■ Source texts of formatted documents:
- Opening Delimiter -
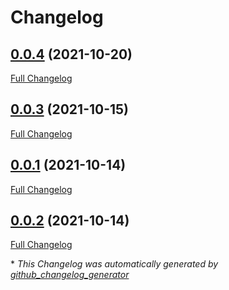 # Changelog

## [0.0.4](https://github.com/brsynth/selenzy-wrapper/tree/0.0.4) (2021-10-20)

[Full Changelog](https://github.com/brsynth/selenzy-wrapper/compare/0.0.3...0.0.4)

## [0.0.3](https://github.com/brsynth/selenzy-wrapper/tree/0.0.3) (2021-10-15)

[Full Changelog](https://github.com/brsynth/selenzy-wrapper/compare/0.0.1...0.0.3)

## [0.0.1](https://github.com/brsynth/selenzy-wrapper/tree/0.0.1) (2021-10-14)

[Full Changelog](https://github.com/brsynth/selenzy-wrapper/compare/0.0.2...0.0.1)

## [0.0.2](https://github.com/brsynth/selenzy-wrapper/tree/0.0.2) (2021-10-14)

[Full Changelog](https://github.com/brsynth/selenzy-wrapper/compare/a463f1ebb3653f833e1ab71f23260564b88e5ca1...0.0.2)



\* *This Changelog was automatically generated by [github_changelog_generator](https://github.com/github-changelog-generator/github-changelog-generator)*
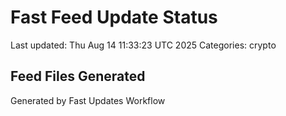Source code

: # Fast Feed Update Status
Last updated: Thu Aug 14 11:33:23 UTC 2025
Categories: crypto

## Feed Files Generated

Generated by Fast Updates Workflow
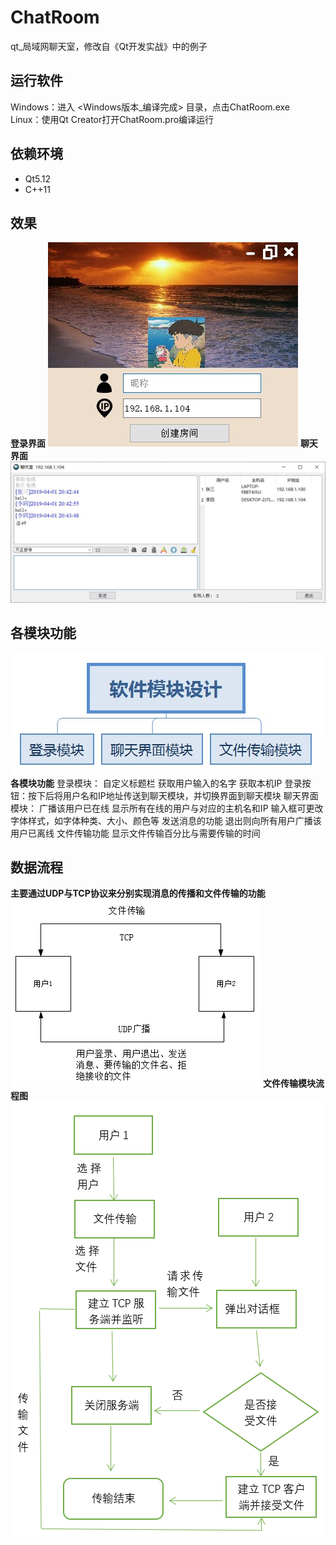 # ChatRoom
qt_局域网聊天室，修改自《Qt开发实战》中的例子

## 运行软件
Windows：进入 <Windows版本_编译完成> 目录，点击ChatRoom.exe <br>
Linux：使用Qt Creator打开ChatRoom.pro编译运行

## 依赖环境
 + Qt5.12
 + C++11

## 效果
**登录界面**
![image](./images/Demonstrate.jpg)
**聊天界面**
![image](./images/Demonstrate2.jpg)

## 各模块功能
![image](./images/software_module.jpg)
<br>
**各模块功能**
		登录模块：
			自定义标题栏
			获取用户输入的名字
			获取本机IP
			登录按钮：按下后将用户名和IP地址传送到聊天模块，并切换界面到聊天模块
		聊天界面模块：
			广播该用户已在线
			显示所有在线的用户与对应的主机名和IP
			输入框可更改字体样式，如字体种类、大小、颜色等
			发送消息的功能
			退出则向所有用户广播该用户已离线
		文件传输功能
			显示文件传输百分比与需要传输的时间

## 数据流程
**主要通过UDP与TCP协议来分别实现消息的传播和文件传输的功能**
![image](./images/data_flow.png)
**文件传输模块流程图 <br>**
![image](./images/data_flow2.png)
- Closing Delimiter -
■ Task statement: Search the records for the word "Full" and copy every line where it occurs.

■ Response to the task:
[Full Changelog](https://github.com/brsynth/selenzy-wrapper/compare/0.0.3...0.0.4)
[Full Changelog](https://github.com/brsynth/selenzy-wrapper/compare/0.0.1...0.0.3)
[Full Changelog](https://github.com/brsynth/selenzy-wrapper/compare/0.0.2...0.0.1)
[Full Changelog](https://github.com/brsynth/selenzy-wrapper/compare/a463f1ebb3653f833e1ab71f23260564b88e5ca1...0.0.2)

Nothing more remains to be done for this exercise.